Truth be told, I’m a bit tired of pixel art, but work like this aspired to transcend mere pixels. And I think that’s why it still packs a punch for me today. It’s evidently not content with the paltry colour depth and resolution it’s forced to use. It’s not about celebrating its form, unlike today’s pixel art, which is all about the form and evoking aesthetics of the past without quite nailing their fundamental nature. Instead, these backgrounds are all about what they depict – little scenes, ripe with little stories and humour, and inflected with travel pornography.
There are the guys stealing boxes out of the blue van; the guy straining to get the pig out of the tomatoes in the back of the red pickup; the woman tugging the guy’s trouser leg for attention on top of the truck; the dog and its excited owner. This fight is staged in a place with its own history and populated by people who have nothing to do with your dumb fight.
There’s quiet genius in many apparently simple ideas. Puddles reflecting the sky and the flow of water into them at the back here is a fantastic way of making the flagstones dynamic and interesting.
Lots of them, like that The King of Fighters stage and this one, take you to exotic and romanticised east Asia.
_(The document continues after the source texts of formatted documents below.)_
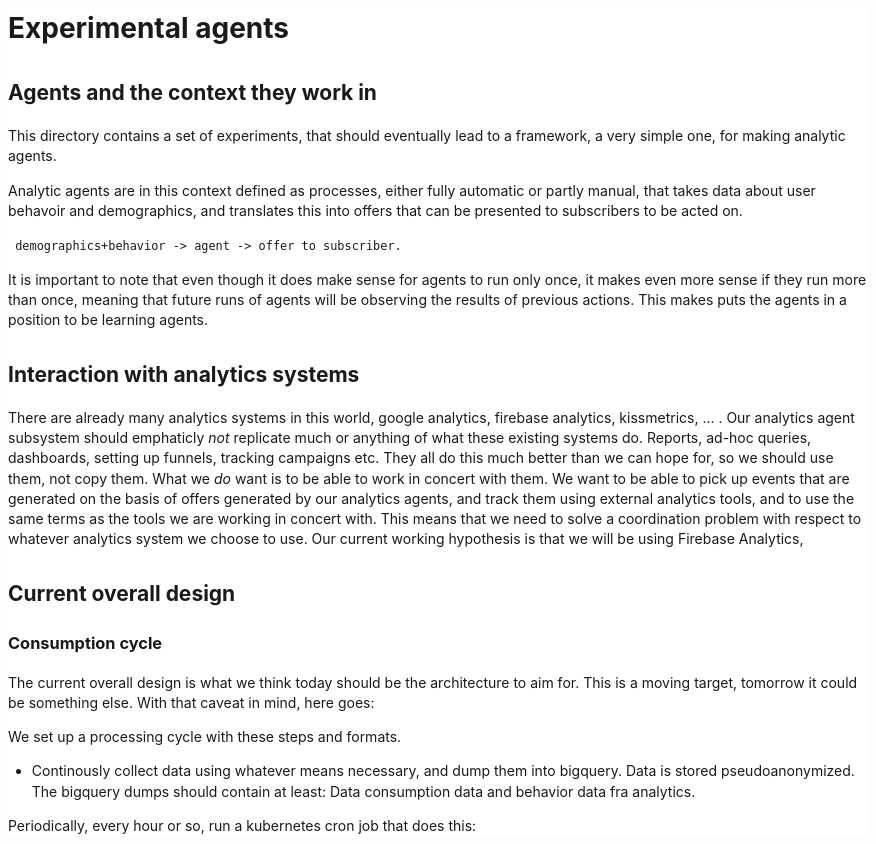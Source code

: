 Experimental agents
===

Agents and the context they work in
----
This directory contains a set of experiments, that should eventually
lead to a framework, a very simple one, for making analytic agents.

Analytic agents are in this context defined as processes, either
fully automatic or partly manual, that takes data about user
behavoir and demographics, and translates this into offers
that can be presented to subscribers to be acted on.

     demographics+behavior -> agent -> offer to subscriber.

It is important to note that even though it does make sense
for agents to run only once, it makes even more sense if they
run more than once, meaning that future runs of agents will
be observing the results of previous actions.  This makes
puts the agents in a position to be learning agents.

Interaction with analytics systems
----
There are already many analytics systems in this world, google
analytics, firebase analytics, kissmetrics, ... . Our analytics agent
subsystem should emphaticly _not_ replicate much or anything
of what these existing systems do.   Reports, ad-hoc queries,
dashboards, setting up funnels, tracking campaigns etc.  They all do
this much better than we can hope for, so  we should use them, not
copy them.   What we _do_ want is to be able to work in concert with
them.   We want to be able to pick up events that are generated on the
basis of offers generated by our analytics agents, and track them
using external analytics tools, and to use the same terms as the
tools we are working in concert with.  This means that we need
to solve a coordination problem with respect to whatever analytics
system we choose to use.   Our current working hypothesis is that we
will be using Firebase Analytics,


Current overall design
---


### Consumption cycle

The current overall design is what we think today should be the
architecture to aim for.    This is a moving target, tomorrow
it could be something else.  With that caveat in mind, here goes:

We set up a processing cycle with these steps and formats.

* Continously collect data using whatever means necessary, and dump
 them into bigquery.  Data is stored pseudoanonymized.  The bigquery dumps should contain at least: Data consumption data and   behavior data fra analytics.

Periodically, every hour or so, run a kubernetes cron job that does this:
Here, the gentle movement only emphasises the sense of silence, ready for the contrast of the bout itself.
And then there’s this one, which is all movement.
I spent a few minutes mesmerised by that revolving shark. I suppose the constant repetition also taps into the reason why gifs (and latterly Vine) are so compulsive.
Some totally reference film, instantly evoking a specific milieu.
Anyway, for me, these backgrounds’ beauty lies in their navigation of technical constraints. They push through the problems of low resolution with sharply outlined elements or subtle gradations. They’re incredibly careful with the number of animations they show and how many frames of animation from which they’re made. Some look like living scenes, even if the effect’s set by a surprisingly small number of moving components.
To me, that stuff is lovely. The techniques they used are something to really celebrate, even if technology has moved games far beyond them now. I’m happy to leave that artistry in the past, though, and besides, today’s games use new techniques that are just as worthy of celebration. But perhaps it takes a decade or two to allow us to fully appreciate them.